### PROBLEM
Every line below that holds the string "refresh" must be copied.

(Source texts of formatted documents)
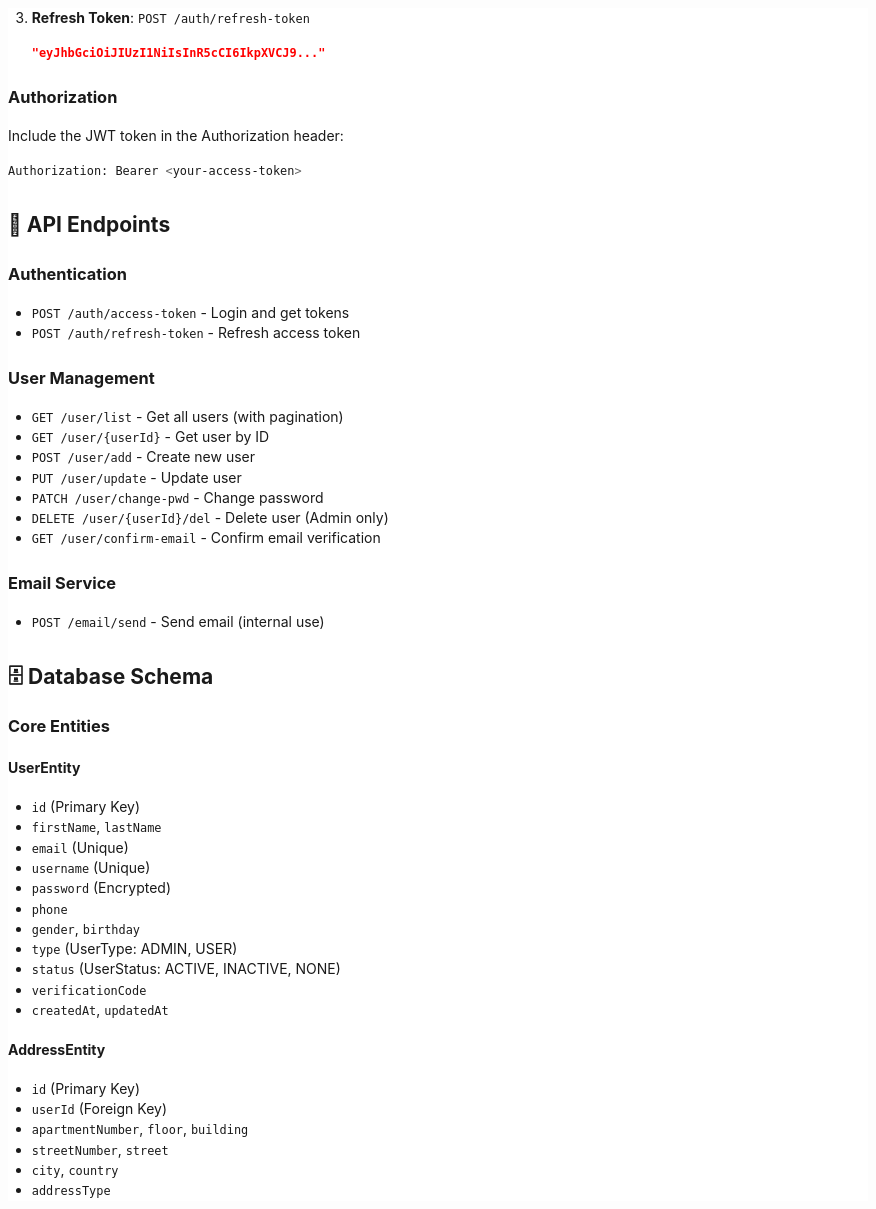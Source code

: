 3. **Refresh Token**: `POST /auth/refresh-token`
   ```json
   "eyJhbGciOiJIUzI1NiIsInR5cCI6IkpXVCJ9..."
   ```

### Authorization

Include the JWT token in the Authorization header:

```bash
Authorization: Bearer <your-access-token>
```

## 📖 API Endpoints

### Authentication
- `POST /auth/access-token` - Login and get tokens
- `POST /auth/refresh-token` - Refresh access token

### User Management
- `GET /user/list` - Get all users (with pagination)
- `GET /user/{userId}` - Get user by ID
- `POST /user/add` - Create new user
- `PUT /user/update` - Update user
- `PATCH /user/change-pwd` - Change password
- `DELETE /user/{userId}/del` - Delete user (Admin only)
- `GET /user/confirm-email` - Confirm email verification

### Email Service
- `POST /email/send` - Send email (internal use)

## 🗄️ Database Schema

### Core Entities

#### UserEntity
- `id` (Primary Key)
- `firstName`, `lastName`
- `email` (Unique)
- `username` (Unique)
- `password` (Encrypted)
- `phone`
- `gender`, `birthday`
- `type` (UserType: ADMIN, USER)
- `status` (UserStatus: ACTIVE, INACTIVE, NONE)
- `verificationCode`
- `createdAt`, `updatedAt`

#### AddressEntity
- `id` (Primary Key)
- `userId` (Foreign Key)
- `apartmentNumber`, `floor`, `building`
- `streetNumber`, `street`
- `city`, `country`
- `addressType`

--

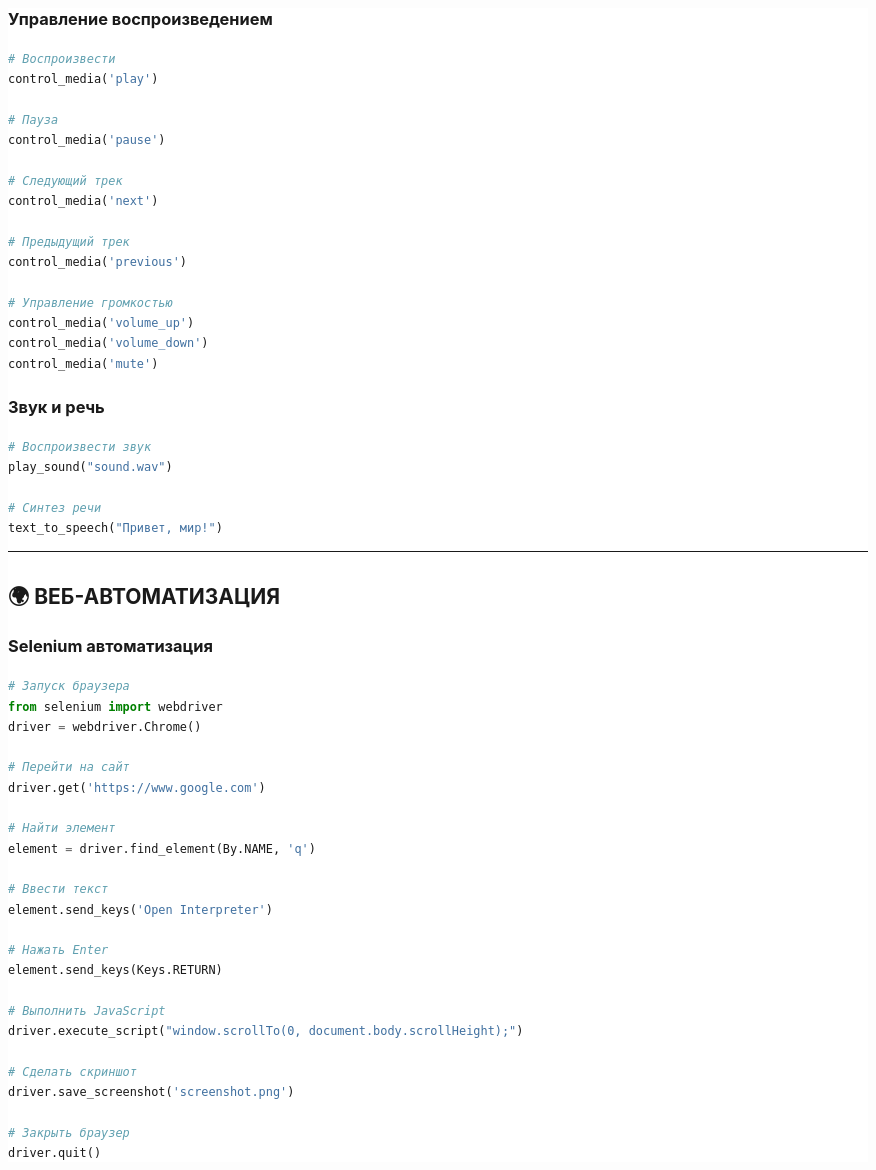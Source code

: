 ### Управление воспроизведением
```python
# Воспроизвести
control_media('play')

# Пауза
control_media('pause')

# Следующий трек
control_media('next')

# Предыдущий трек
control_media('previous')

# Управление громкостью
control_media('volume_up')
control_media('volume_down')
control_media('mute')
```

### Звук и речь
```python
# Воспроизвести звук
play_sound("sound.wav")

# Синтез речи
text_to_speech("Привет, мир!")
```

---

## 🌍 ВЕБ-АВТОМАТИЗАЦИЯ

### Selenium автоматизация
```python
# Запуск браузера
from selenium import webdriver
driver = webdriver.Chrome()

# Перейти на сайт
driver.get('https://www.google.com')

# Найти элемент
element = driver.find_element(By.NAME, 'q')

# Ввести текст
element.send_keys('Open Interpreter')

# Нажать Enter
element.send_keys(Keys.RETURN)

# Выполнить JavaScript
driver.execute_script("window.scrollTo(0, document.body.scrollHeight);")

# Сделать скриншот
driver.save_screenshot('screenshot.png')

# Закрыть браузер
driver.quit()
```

### EXERCISE ANSWER
: 3. **Refresh Token**: `POST /auth/refresh-token`
- `POST /auth/refresh-token` - Refresh access token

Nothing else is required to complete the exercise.